In contrast to this, bodily resurrection (and the corresponding doctrine of the ascension) affirms that the God who met us in Bethlehem did not simply pay us a visit, but is eternally with us, participating in the joys and sorrows of our creaturely existence.  To confess the bodily resurrection is to insist that who Jesus is, as the historical figure Jesus of Nazareth, is not overridden by who he is as the Resurrected One.  His birth to Mary, eating with tax collectors and sinners, and cry of desolation are not left behind in the tomb, but somehow taken into the very life of God.  The resurrection, then, does more than mark the culmination of wonderful things God has done for us in Jesus Christ.  It reveals that God is “with us and for us” (Barth).  In the person of the bodily resurrected Christ, we confess, we witness God’s humanity, rejoicing both that God is with us and that we are with God.
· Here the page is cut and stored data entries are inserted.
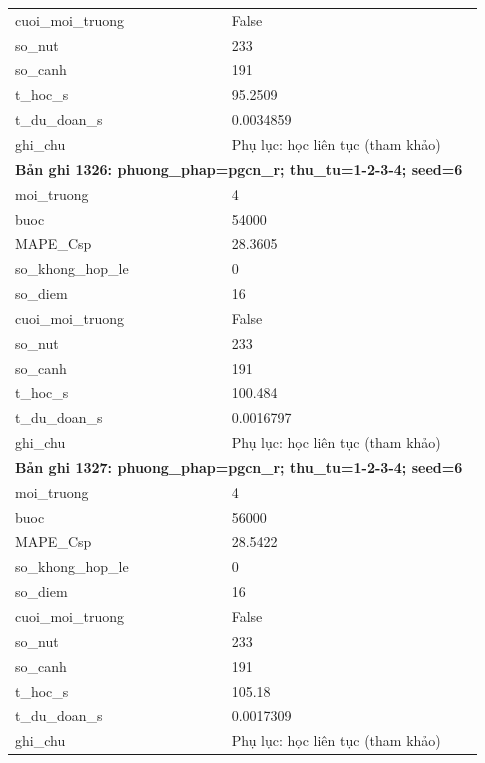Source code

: \begin{longtable}{p{0.43\linewidth}p{0.50\linewidth}}
cuoi\_\allowbreak moi\_\allowbreak truong & False \\
so\_\allowbreak nut & 233 \\
so\_\allowbreak canh & 191 \\
t\_\allowbreak hoc\_\allowbreak s & 95.2509 \\
t\_\allowbreak du\_\allowbreak doan\_\allowbreak s & 0.0034859 \\
ghi\_\allowbreak chu & Phụ lục: học liên tục (tham khảo) \\
\midrule
\multicolumn{2}{p{0.95\linewidth}}{\textbf{Bản ghi 1326: phuong\_phap=pgcn\_r; thu\_tu=1-2-3-4; seed=6}} \\
moi\_\allowbreak truong & 4 \\
buoc & 54000 \\
MAPE\_\allowbreak Csp & 28.3605 \\
so\_\allowbreak khong\_\allowbreak hop\_\allowbreak le & 0 \\
so\_\allowbreak diem & 16 \\
cuoi\_\allowbreak moi\_\allowbreak truong & False \\
so\_\allowbreak nut & 233 \\
so\_\allowbreak canh & 191 \\
t\_\allowbreak hoc\_\allowbreak s & 100.484 \\
t\_\allowbreak du\_\allowbreak doan\_\allowbreak s & 0.0016797 \\
ghi\_\allowbreak chu & Phụ lục: học liên tục (tham khảo) \\
\midrule
\multicolumn{2}{p{0.95\linewidth}}{\textbf{Bản ghi 1327: phuong\_phap=pgcn\_r; thu\_tu=1-2-3-4; seed=6}} \\
moi\_\allowbreak truong & 4 \\
buoc & 56000 \\
MAPE\_\allowbreak Csp & 28.5422 \\
so\_\allowbreak khong\_\allowbreak hop\_\allowbreak le & 0 \\
so\_\allowbreak diem & 16 \\
cuoi\_\allowbreak moi\_\allowbreak truong & False \\
so\_\allowbreak nut & 233 \\
so\_\allowbreak canh & 191 \\
t\_\allowbreak hoc\_\allowbreak s & 105.18 \\
t\_\allowbreak du\_\allowbreak doan\_\allowbreak s & 0.0017309 \\
ghi\_\allowbreak chu & Phụ lục: học liên tục (tham khảo) \\

\end{longtable}

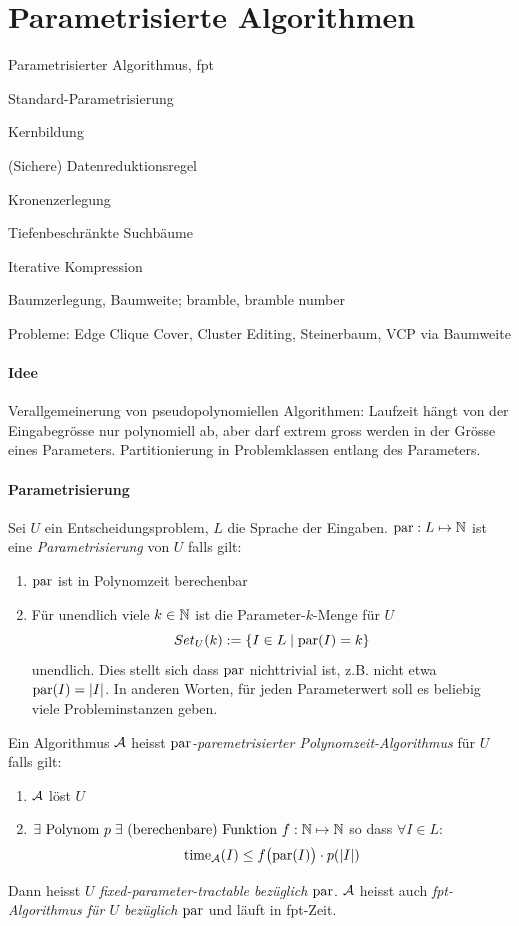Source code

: \section{Parametrisierte Algorithmen}

\begin{takeaway}
    \item Parametrisierter Algorithmus, fpt
    \item Standard-Parametrisierung
    \item Kernbildung
    \item (Sichere) Datenreduktionsregel
    \item Kronenzerlegung
    \item Tiefenbeschränkte Suchbäume
    \item Iterative Kompression
    \item Baumzerlegung, Baumweite; bramble, bramble number
    \item Probleme: Edge Clique Cover, Cluster Editing, Steinerbaum, VCP via Baumweite
\end{takeaway}

\paragraph{Idee}
Verallgemeinerung von pseudopolynomiellen Algorithmen:
Laufzeit hängt von der Eingabegrösse nur polynomiell ab, aber darf extrem gross werden in der Grösse eines Parameters.
Partitionierung in Problemklassen entlang des Parameters.

\paragraph{Parametrisierung}
Sei $U$ ein Entscheidungsproblem, $L$ die Sprache der Eingaben.
$\text{par}: L \mapsto \mathbb{N}$ ist eine \emph{Parametrisierung} von $U$ falls gilt:
\begin{enumerate}[label=(\roman*)]
    \item $\text{par}$ ist in Polynomzeit berechenbar
    \item Für unendlich viele $k \in \mathbb{N}$ ist die Parameter-$k$-Menge für $U$
    $$ Set_U(k) := \{ I \in L \; | \; \text{par}(I) = k \} $$ unendlich.
    Dies stellt sich dass $\text{par}$ nichttrivial ist, z.B. nicht etwa $\text{par}(I) = |I|$.
    In anderen Worten, für jeden Parameterwert soll es beliebig viele Probleminstanzen geben.
\end{enumerate}
Ein Algorithmus $\mathcal{A}$ heisst \emph{$\text{par}$-paremetrisierter Polynomzeit-Algorithmus} für $U$ falls gilt:
\begin{enumerate}[label=(\roman*)]
    \item $\mathcal{A}$ löst $U$
    \item $ \exists \text{ Polynom } p \; \exists \text{ (berechenbare) Funktion } f : \mathbb{N} \mapsto \mathbb{N}$
    so dass $\forall I \in L$:
    $$\text{time}_{\mathcal{A}}(I) \leq f \big( \text{par}(I) \big) \cdot p(|I|) $$
\end{enumerate}
Dann heisst $U$ \emph{fixed-parameter-tractable bezüglich $\text{par}$}.
$\mathcal{A}$ heisst auch \emph{fpt-Algorithmus für $U$ bezüglich $\text{par}$} und läuft in fpt-Zeit.

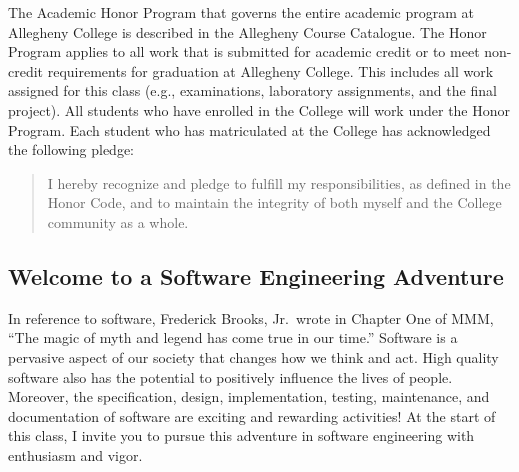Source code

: The Academic Honor Program that governs the entire academic program at Allegheny College is described in the Allegheny
Course Catalogue.  The Honor Program applies to all work that is submitted for academic credit or to meet non-credit
requirements for graduation at Allegheny College.  This includes all work assigned for this class (e.g., examinations,
laboratory assignments, and the final project).  All students who have enrolled in the College will work under the Honor
Program.  Each student who has matriculated at the College has acknowledged the following pledge:

\vspace*{-.1in}
\begin{quote}
I hereby recognize and pledge to fulfill my responsibilities, as defined in the Honor Code, and to maintain the
integrity of both myself and the College community as a whole.
\end{quote}
\vspace*{-.15in}

\subsection*{Welcome to a Software Engineering Adventure}

In reference to software, Frederick Brooks, Jr.\ wrote in Chapter One of MMM, ``The magic of myth and legend has come true
in our time.'' Software is a pervasive aspect of our society that changes how we think and act.  High quality software
also has the potential to positively influence the lives of people. Moreover, the specification, design, implementation,
testing, maintenance, and documentation of software are exciting and rewarding activities!  At the start of this class,
I invite you to pursue this adventure in software engineering with enthusiasm and vigor.


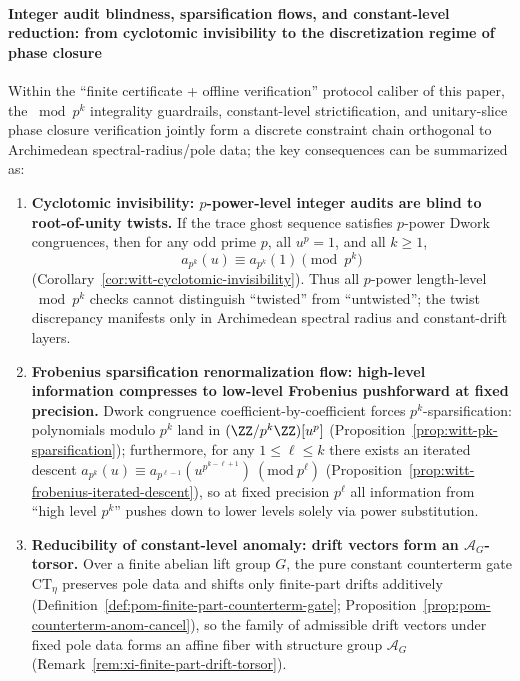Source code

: \paragraph{Integer audit blindness, sparsification flows, and constant-level reduction: from cyclotomic invisibility to the discretization regime of phase closure}
Within the ``finite certificate + offline verification'' protocol caliber of this paper, the \(\bmod p^k\) integrality guardrails, constant-level strictification, and unitary-slice phase closure verification jointly form a discrete constraint chain orthogonal to Archimedean spectral-radius/pole data; the key consequences can be summarized as:
\begin{enumerate}
  \item \textbf{Cyclotomic invisibility: \texorpdfstring{$p$}{p}-power-level integer audits are blind to root-of-unity twists.}
  If the trace ghost sequence satisfies \(p\)-power Dwork congruences, then for any odd prime \(p\), all \(u^p=1\), and all \(k\ge 1\),
  \[
  a_{p^k}(u)\equiv a_{p^k}(1)\pmod{p^k}
  \]
  (Corollary~\ref{cor:witt-cyclotomic-invisibility}).
  Thus all \(p\)-power length-level \(\bmod p^k\) checks cannot distinguish ``twisted'' from ``untwisted''; the twist discrepancy manifests only in Archimedean spectral radius and constant-drift layers.

  \item \textbf{Frobenius sparsification renormalization flow: high-level information compresses to low-level Frobenius pushforward at fixed precision.}
  Dwork congruence coefficient-by-coefficient forces \(p^k\)-sparsification: polynomials modulo \(p^k\) land in \((\ZZ/p^k\ZZ)[u^p]\) (Proposition~\ref{prop:witt-pk-sparsification});
  furthermore, for any \(1\le \ell\le k\) there exists an iterated descent
  \(a_{p^k}(u)\equiv a_{p^{\ell-1}}(u^{p^{k-\ell+1}})\ (\mathrm{mod}\ p^\ell)\)
  (Proposition~\ref{prop:witt-frobenius-iterated-descent}), so at fixed precision \(p^\ell\) all information from ``high level \(p^k\)'' pushes down to lower levels solely via power substitution.

  \item \textbf{Reducibility of constant-level anomaly: drift vectors form an \texorpdfstring{$\mathcal{A}_G$}{AG}-torsor.}
  Over a finite abelian lift group \(G\), the pure constant counterterm gate \(\mathrm{CT}_\eta\) preserves pole data and shifts only finite-part drifts additively (Definition~\ref{def:pom-finite-part-counterterm-gate}; Proposition~\ref{prop:pom-counterterm-anom-cancel}),
  so the family of admissible drift vectors under fixed pole data forms an affine fiber with structure group \(\mathcal{A}_G\) (Remark~\ref{rem:xi-finite-part-drift-torsor}).


\end{enumerate}
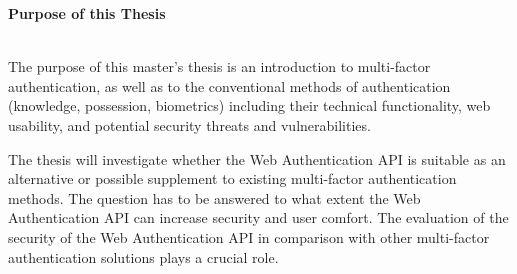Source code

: \thispagestyle{empty}

{}

\begin{large}
	\textbf{Purpose of this Thesis} \\ \\
\end{large}

The purpose of this master's thesis is an introduction to multi-factor authentication, as well as to the conventional methods of authentication (knowledge, possession, biometrics) including their technical functionality, web usability, and potential security threats and vulnerabilities.

The thesis will investigate whether the Web Authentication API is suitable as an alternative or possible supplement to existing multi-factor authentication methods. The question has to be answered to what extent the Web Authentication API can increase security and user comfort. The evaluation of the security of the Web Authentication API in comparison with other multi-factor authentication solutions plays a crucial role.

\newpage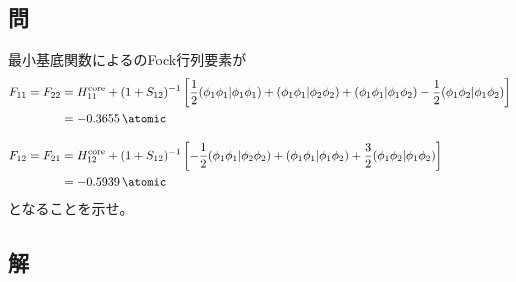 \subsection{問}
最小基底関数によるのFock行列要素が
\begin{align}
	F_{11}
=
	F_{22}
&=
	H^{\rm core}_{11}
	+
	(1+S_{12})^{-1}
	\left[
		\frac{1}{2}
		\spacetwo{\phi_1\phi_1}{\phi_1\phi_1}
		+
		\spacetwo{\phi_1\phi_1}{\phi_2\phi_2}
		+
		\spacetwo{\phi_1\phi_1}{\phi_1\phi_2}
		-
		\frac{1}{2}
		\spacetwo{\phi_1\phi_2}{\phi_1\phi_2}
	\right] \\
&=
	\SI{-0.3655}{\atomic} \\[3mm]
%
%
	F_{12}
=
	F_{21}
&=
	H^{\rm core}_{12}
	+
	(1+S_{12})^{-1}
	\left[
		-
		\frac{1}{2}
		\spacetwo{\phi_1\phi_1}{\phi_2\phi_2}
		+
		\spacetwo{\phi_1\phi_1}{\phi_1\phi_2}
		+
		\frac{3}{2}
		\spacetwo{\phi_1\phi_2}{\phi_1\phi_2}
	\right] \\
%
%
&=
	\SI{-0.5939}{\atomic}
\end{align}
となることを示せ。

\subsection{解}



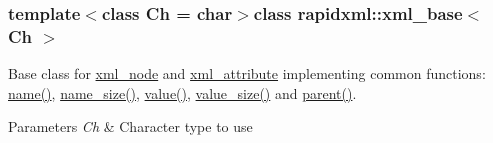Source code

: \subsubsection*{template$<$class Ch = char$>$class rapidxml\+::xml\+\_\+base$<$ Ch $>$}

Base class for \hyperlink{singletonrapidxml_1_1xml__node}{xml\+\_\+node} and \hyperlink{singletonrapidxml_1_1xml__attribute}{xml\+\_\+attribute} implementing common functions\+: \hyperlink{classrapidxml_1_1xml__base_a9a09739310469995db078ebd0da3ed45}{name()}, \hyperlink{classrapidxml_1_1xml__base_a7e7f98b3d01e1eab8dc1ca69aad9af84}{name\+\_\+size()}, \hyperlink{classrapidxml_1_1xml__base_adcdaccff61c665f039d9344e447b7445}{value()}, \hyperlink{classrapidxml_1_1xml__base_a9fcf201ed0915ac18dd43b0b5dcfaf32}{value\+\_\+size()} and \hyperlink{classrapidxml_1_1xml__base_a7f31ae930f93852830234db1ae59c4c4}{parent()}. 
\begin{DoxyParams}{Parameters}
{\em Ch} & Character type to use \\
\hline
\end{DoxyParams}


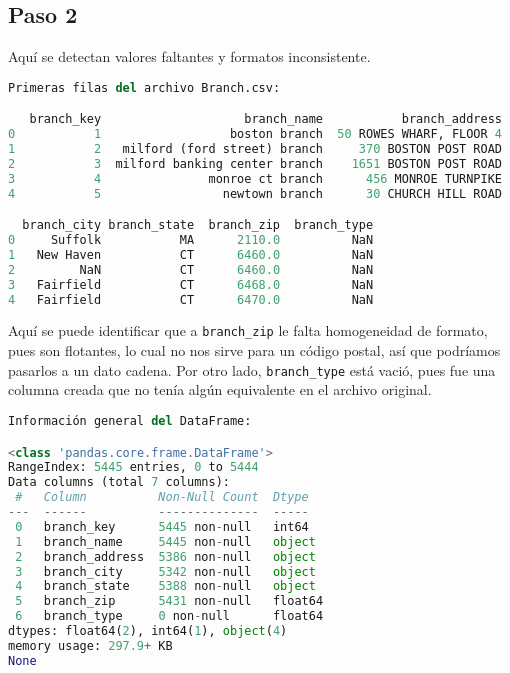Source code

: \vspace{1.5 cm}

\subsection*{Paso 2}

Aquí se detectan valores faltantes y formatos inconsistente.

\vspace{0.5 cm}



\vspace{0.5 cm}

\begin{lstlisting}[language = Python, caption = {Información de los datos.}]
Primeras filas del archivo Branch.csv:

   branch_key                    branch_name           branch_address  \
0           1                  boston branch  50 ROWES WHARF, FLOOR 4   
1           2   milford (ford street) branch     370 BOSTON POST ROAD   
2           3  milford banking center branch    1651 BOSTON POST ROAD   
3           4               monroe ct branch      456 MONROE TURNPIKE   
4           5                 newtown branch      30 CHURCH HILL ROAD   

  branch_city branch_state  branch_zip  branch_type  
0     Suffolk           MA      2110.0          NaN  
1   New Haven           CT      6460.0          NaN  
2         NaN           CT      6460.0          NaN  
3   Fairfield           CT      6468.0          NaN  
4   Fairfield           CT      6470.0          NaN  
\end{lstlisting}

\vspace{0.5 cm}

Aquí se puede identificar que a \texttt{branch\_zip} le falta 
homogeneidad de formato, pues son flotantes, lo cual no nos 
sirve para un código postal, así que podríamos pasarlos a un 
dato cadena. Por otro lado, \texttt{branch\_type} está vació, 
pues fue una columna creada que no tenía algún equivalente 
en el archivo original. 

\vspace{0.5 cm}

\begin{lstlisting}[language = Python, caption = {Información de la tabla.}]
Información general del DataFrame:

<class 'pandas.core.frame.DataFrame'>
RangeIndex: 5445 entries, 0 to 5444
Data columns (total 7 columns):
 #   Column          Non-Null Count  Dtype  
---  ------          --------------  -----  
 0   branch_key      5445 non-null   int64  
 1   branch_name     5445 non-null   object 
 2   branch_address  5386 non-null   object 
 3   branch_city     5342 non-null   object 
 4   branch_state    5388 non-null   object 
 5   branch_zip      5431 non-null   float64
 6   branch_type     0 non-null      float64
dtypes: float64(2), int64(1), object(4)
memory usage: 297.9+ KB
None
\end{lstlisting}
Second, the resurrection communicates that bodies, and this world and day in which bodies live, matter to God.  In confessing that Jesus Christ bodily arose, we recognize that resurrection is less about conquering the world and more about embracing and healing it.  In the person of the Resurrected One, God takes into God’s own life our historical, embodied existence, exalting us to participation in the very life of God.  Our confession of the resurrection, then, should lead us to resist and to challenge trajectories of the Christian tradition that emphasize the insignificance of this world in relation to the next.  To live into the reality of the resurrection as those whose lives are “hidden with Christ in God” (Col. 3:3) is to celebrate the beauty of creaturely existence and to care deeply about the healing of the world.

On the wall of my living room is a saying from American artist Brian Andreas that helps me picture what it might look like to live with the hope of the resurrection.  “Anyone can slay a dragon,” says the knight, “but try waking up every morning and loving the world all over again. That’s what takes a real hero.”  Jesus rises from the dead, and we witness God loving the world all over again.  We confess the resurrection of the body, and we recognize that our frail existences and efforts should never be neglected.  Truly, they participate both in the beauty of creation and in God’s promised re-creation.

Third, our confession of the resurrection tells us that the cross – and the suffering and death associated with it – are not the end of the story.  While the resurrection affirms life in this world, it does not argue that this world is all there is, and that it will therefore be indefinitely maintained.  If it did, what hope would our confession bring us?  After all, the last thing we desire is to be stuck, for all of eternity, with the sin and suffering associated with creaturely existence!  Thankfully, our confession reminds us that resurrection is not resuscitation.  In contrast to a culture that seeks vainly to perpetuate bodies (endlessly promoting new ways of resuscitating them), to confess resurrection is to acknowledge that our bodies will pass away and will be created, again, anew.  Because we believe the One who created us out of nothing will re-create us free of sin and free of sorrow, we are empowered both to resist efforts devoted to perpetuating life at all costs and to care about and nurture every life so loved by God, however insignificant in the eyes of the world.

Knowing that death is not the end, we are not incapacitated by the pain of the world.  But we are filled with anguish over it.  To confess the resurrection is to be constantly reminded, when we see broken bodies, that God’s promise in the Risen Christ has not yet been fully realized in relation to creaturely existence.  “Thy Kingdom Come!” we demand, remembering.  And then we go forward to do the will of God, engaging in the work that heals while watching, hoping, and praying for the new life that is ours.

As we journey through the coming weeks, may we together reflect, as Christian disciples, on what it means to confess that “Jesus Christ is risen, indeed!”  May we live into our identity as “resurrection people,” knowing that God is with us and that we participate, through Christ, in the life and purposes of God.  And may we learn to live with the anguish that comes with having hope, yearning for every body to be healed, knowing that this is indeed the will of God revealed on Easter morning.